WORK TO COMPLETE: Take each line in the entries below that holds "project" and show it.

(Data records)
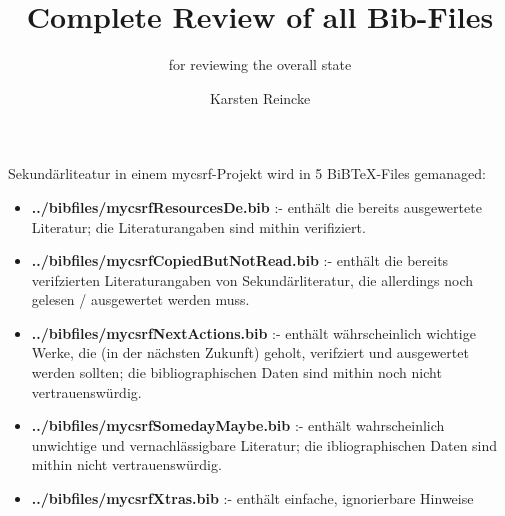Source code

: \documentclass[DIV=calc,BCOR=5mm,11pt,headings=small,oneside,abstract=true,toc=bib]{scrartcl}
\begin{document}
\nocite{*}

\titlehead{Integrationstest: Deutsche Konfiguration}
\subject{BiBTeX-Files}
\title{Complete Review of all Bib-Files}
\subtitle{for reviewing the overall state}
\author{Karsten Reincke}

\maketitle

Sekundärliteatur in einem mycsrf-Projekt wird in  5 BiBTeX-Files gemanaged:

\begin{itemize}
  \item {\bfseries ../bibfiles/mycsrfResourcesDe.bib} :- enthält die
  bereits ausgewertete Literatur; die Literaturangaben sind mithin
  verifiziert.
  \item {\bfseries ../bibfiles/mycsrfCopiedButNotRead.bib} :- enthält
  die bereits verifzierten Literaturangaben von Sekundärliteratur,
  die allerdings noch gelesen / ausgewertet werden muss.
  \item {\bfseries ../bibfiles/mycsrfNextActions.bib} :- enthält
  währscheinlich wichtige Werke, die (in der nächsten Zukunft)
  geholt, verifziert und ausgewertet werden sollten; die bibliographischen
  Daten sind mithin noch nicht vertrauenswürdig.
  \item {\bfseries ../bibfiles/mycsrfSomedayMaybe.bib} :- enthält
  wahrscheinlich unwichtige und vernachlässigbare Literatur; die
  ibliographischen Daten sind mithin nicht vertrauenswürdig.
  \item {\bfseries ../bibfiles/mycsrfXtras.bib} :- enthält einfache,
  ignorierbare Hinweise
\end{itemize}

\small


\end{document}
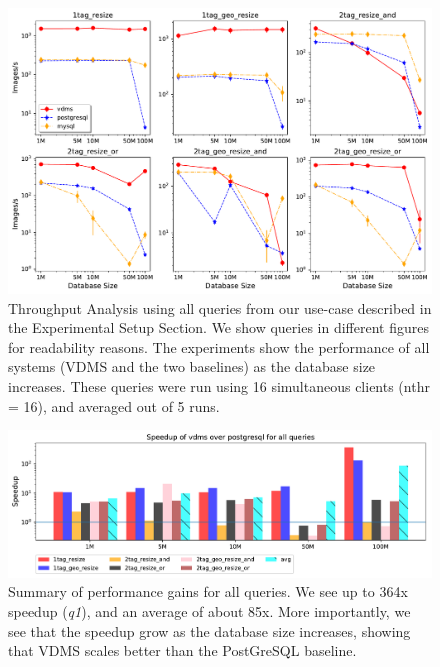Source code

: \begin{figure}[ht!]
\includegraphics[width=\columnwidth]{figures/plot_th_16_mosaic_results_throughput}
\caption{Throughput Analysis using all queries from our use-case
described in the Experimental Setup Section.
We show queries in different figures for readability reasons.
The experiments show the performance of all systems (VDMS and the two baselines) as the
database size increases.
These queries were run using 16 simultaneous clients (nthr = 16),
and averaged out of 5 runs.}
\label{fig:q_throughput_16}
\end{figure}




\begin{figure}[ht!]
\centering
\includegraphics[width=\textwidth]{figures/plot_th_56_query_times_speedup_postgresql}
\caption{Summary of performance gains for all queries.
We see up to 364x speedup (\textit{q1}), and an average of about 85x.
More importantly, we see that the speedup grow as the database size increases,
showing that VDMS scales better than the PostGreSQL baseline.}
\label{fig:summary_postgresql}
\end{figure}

--

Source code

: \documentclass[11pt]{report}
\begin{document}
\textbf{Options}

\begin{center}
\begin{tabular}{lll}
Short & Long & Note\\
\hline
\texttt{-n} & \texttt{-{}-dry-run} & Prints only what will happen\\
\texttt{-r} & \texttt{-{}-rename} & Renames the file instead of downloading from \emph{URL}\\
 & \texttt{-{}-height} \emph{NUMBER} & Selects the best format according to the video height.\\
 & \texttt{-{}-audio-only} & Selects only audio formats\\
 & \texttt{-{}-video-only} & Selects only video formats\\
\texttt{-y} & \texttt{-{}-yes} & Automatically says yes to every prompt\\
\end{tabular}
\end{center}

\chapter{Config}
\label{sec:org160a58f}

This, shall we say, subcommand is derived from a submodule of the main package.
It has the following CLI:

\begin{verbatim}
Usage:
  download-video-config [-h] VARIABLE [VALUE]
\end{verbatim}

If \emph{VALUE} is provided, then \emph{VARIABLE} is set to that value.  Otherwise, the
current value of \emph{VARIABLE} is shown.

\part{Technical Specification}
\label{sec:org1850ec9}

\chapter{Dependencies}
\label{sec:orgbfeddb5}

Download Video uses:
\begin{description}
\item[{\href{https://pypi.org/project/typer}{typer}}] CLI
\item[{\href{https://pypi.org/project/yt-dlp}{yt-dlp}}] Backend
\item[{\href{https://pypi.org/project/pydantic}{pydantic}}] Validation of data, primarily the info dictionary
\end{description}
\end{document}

...

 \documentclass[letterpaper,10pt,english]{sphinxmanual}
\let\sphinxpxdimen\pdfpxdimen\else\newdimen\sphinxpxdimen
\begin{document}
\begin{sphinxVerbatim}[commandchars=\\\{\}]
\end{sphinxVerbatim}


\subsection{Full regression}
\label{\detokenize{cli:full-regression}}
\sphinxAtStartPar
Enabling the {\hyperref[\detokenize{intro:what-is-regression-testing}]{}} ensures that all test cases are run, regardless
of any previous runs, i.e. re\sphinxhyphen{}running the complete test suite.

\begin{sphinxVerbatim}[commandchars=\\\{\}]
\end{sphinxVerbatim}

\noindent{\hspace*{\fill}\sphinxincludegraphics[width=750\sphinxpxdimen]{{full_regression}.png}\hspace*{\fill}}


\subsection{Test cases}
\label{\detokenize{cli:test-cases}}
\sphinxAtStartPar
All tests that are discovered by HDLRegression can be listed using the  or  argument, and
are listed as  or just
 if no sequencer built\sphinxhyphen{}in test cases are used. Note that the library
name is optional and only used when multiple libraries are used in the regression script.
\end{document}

OUTPUT:
\item[{\href{https://pypi.org/project/typer}{typer}}] CLI
\item[{\href{https://pypi.org/project/yt-dlp}{yt-dlp}}] Backend
\item[{\href{https://pypi.org/project/pydantic}{pydantic}}] Validation of data, primarily the info dictionary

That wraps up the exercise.